# Task goal
In the listing below, identify each line with the word "mbox" and return those lines.

# Given information
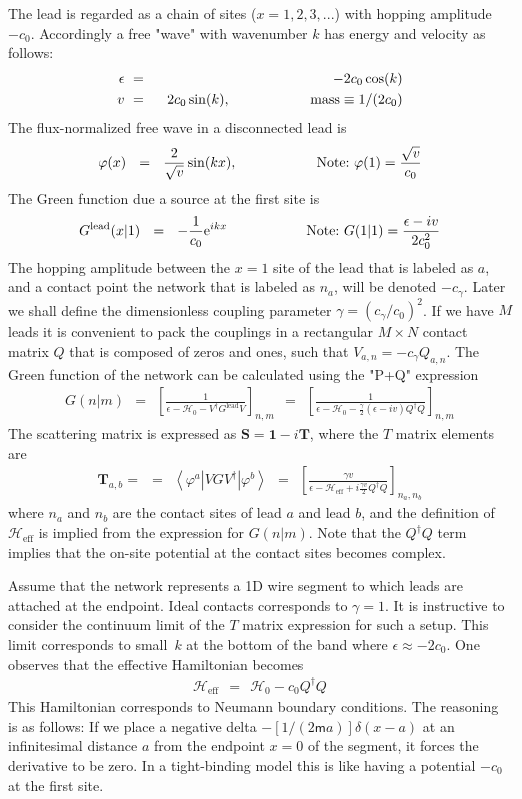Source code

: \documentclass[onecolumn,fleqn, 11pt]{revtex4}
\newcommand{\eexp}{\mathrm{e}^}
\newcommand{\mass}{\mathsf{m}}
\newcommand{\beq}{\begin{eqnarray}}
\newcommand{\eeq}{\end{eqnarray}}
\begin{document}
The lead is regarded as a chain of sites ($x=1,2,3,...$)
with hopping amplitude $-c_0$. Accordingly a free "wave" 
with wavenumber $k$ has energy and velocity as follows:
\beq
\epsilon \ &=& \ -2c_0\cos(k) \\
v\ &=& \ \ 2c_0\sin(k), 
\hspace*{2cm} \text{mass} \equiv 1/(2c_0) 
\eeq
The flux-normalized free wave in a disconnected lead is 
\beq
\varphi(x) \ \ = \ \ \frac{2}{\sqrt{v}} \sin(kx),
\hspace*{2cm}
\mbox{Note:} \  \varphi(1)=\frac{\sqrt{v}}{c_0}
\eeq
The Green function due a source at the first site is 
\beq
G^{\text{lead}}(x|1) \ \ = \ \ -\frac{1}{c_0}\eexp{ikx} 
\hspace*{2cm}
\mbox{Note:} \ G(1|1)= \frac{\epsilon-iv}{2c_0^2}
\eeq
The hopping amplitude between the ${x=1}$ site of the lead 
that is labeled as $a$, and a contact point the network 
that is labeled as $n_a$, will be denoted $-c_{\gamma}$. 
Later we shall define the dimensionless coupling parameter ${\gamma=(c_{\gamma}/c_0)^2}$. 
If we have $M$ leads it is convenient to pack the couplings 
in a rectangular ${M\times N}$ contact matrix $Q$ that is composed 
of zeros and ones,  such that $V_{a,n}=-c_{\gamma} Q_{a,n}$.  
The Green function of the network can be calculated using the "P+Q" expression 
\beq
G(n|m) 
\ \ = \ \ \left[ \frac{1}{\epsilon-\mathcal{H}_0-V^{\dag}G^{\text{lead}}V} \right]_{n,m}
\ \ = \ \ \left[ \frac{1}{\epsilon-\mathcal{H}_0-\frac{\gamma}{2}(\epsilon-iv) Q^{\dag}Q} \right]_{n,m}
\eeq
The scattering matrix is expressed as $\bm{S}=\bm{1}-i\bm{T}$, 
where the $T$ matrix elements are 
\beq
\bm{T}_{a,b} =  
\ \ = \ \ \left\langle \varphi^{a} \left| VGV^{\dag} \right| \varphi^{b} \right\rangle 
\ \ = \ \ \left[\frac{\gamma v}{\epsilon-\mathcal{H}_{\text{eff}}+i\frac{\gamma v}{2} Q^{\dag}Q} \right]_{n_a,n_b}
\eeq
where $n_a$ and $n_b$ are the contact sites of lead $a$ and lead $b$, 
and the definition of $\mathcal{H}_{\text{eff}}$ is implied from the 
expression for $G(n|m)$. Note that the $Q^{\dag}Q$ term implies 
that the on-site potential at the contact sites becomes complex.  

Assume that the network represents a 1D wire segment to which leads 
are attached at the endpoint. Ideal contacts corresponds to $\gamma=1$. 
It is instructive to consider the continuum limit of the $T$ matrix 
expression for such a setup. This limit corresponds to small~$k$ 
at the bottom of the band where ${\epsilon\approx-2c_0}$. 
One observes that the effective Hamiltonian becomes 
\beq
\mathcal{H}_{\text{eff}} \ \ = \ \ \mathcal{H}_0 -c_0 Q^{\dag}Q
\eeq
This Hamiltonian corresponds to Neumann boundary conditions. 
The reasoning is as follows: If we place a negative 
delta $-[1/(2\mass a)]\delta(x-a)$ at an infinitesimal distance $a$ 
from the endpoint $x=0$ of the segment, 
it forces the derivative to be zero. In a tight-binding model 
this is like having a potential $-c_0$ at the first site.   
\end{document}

# Result of this task
\mbox{Note:} \  \varphi(1)=\frac{\sqrt{v}}{c_0}
\mbox{Note:} \ G(1|1)= \frac{\epsilon-iv}{2c_0^2}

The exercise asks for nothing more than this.